It can be overwhelming. There is so much about bike repair and bike maintenance that I don’t know yet and I find myself constantly playing catch up, trying to learn what I need to know to keep my bikes in good condition.
Sometimes, I look at one of my bikes and think,
“I have no clue how this thing actually works, what am I even doing riding it anywhere?”
I guess learning it all doesn’t happen overnight. The good thing is I am making progress, albeit slower progress than my bikes surely hope for.
Last week, my mountain bike started squeaking with every pedal stroke. I figured the chain needed a good cleaning, so that day when I got home from work I scrubbed everything down. In the morning, I applied a fresh layer of lube and called it good.
It wasn’t good. The squeaking continued. Is there anything worse then riding a madly squeaking bike?
This time when I got home, I looked at each moving part to determine what could possibly be causing my ears such pain. The culprit turned out to be the innocent looking guide pulley.
Yesterday I got out my set of Allen keys and confidently loosened the bolt which held the pulley in place. (Guide pulleys can sense fear so my use of the term “confidently” is a cover-up of my actual emotional state.)
Since I was already tinkering around with the derailleur, I took the other pulley out as well.
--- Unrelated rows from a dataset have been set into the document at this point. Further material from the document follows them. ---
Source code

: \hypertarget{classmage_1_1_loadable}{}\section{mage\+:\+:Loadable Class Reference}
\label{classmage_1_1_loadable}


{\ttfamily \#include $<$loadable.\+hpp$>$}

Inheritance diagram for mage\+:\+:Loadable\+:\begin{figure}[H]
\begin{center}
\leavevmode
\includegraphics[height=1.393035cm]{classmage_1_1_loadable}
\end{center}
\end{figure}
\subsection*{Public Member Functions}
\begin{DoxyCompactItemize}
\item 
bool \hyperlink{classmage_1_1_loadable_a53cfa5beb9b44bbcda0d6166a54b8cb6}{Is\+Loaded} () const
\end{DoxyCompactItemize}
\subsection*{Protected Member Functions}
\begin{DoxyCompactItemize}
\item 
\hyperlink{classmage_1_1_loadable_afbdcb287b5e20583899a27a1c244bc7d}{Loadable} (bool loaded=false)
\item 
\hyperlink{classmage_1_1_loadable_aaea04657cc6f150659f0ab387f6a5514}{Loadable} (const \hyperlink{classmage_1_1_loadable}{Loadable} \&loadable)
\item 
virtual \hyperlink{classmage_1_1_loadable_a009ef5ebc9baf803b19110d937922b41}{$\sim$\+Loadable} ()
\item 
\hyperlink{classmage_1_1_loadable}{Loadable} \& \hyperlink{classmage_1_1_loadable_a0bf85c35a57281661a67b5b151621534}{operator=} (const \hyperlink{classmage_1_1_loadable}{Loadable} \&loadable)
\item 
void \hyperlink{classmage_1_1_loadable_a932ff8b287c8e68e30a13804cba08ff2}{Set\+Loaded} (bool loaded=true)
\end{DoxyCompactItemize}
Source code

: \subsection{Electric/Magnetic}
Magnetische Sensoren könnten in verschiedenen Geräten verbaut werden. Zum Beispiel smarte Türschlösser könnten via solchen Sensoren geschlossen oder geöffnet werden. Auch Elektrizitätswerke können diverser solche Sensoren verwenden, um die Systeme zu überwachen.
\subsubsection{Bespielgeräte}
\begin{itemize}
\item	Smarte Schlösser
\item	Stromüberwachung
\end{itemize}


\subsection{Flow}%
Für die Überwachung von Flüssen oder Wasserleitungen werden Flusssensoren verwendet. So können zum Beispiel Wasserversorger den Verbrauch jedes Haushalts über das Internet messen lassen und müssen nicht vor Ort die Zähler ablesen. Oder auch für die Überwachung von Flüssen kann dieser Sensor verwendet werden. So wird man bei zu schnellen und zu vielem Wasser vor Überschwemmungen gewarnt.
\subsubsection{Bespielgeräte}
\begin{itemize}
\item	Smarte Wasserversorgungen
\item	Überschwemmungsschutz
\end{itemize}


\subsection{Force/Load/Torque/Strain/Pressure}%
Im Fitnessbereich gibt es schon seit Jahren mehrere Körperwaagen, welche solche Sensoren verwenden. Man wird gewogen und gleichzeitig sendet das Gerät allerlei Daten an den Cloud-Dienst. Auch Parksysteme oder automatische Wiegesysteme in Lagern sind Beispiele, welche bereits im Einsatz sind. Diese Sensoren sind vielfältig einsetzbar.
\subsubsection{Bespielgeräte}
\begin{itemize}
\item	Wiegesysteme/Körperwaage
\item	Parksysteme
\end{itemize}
After cleaning each part, I lubed the pulleys and tightened them back into their respective places. And for bonus points I figured out why I have been having trouble with my rear brakes; one of the pads was up too high and was brushing the tire.
I felt like a champ. I had diagnosed the problem and solved it.
Did the process take a few hours?
Was I laughably clumsy the entire time?
Did I put the chain around the pulleys incorrectly the first couple of tries?
But everything is back in place and working fine. And best of all, I did it all by myself.